Given data »
----

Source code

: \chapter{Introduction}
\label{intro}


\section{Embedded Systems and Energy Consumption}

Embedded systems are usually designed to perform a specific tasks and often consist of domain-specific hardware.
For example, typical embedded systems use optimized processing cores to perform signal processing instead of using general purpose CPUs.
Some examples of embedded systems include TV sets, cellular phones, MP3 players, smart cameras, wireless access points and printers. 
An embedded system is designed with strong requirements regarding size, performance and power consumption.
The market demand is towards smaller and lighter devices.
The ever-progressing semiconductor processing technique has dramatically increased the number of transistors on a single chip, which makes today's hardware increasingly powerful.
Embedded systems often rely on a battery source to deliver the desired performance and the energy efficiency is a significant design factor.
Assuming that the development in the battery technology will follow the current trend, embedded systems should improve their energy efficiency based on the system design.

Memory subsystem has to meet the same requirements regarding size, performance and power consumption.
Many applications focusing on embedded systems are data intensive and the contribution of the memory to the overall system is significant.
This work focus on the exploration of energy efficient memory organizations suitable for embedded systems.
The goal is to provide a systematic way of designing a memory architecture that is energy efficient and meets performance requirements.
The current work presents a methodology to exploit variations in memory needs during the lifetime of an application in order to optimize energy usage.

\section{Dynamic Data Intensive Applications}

----

Work to complete »
Your answer should consist only of the lines from the one with "Embedded systems are usually" through the end of the data above, reproduced exactly.

Result »
Embedded systems are usually designed to perform a specific tasks and often consist of domain-specific hardware.
For example, typical embedded systems use optimized processing cores to perform signal processing instead of using general purpose CPUs.
Some examples of embedded systems include TV sets, cellular phones, MP3 players, smart cameras, wireless access points and printers. 
An embedded system is designed with strong requirements regarding size, performance and power consumption.
The market demand is towards smaller and lighter devices.
The ever-progressing semiconductor processing technique has dramatically increased the number of transistors on a single chip, which makes today's hardware increasingly powerful.
Embedded systems often rely on a battery source to deliver the desired performance and the energy efficiency is a significant design factor.
Assuming that the development in the battery technology will follow the current trend, embedded systems should improve their energy efficiency based on the system design.

Memory subsystem has to meet the same requirements regarding size, performance and power consumption.
Many applications focusing on embedded systems are data intensive and the contribution of the memory to the overall system is significant.
This work focus on the exploration of energy efficient memory organizations suitable for embedded systems.
The goal is to provide a systematic way of designing a memory architecture that is energy efficient and meets performance requirements.
The current work presents a methodology to exploit variations in memory needs during the lifetime of an application in order to optimize energy usage.

\section{Dynamic Data Intensive Applications}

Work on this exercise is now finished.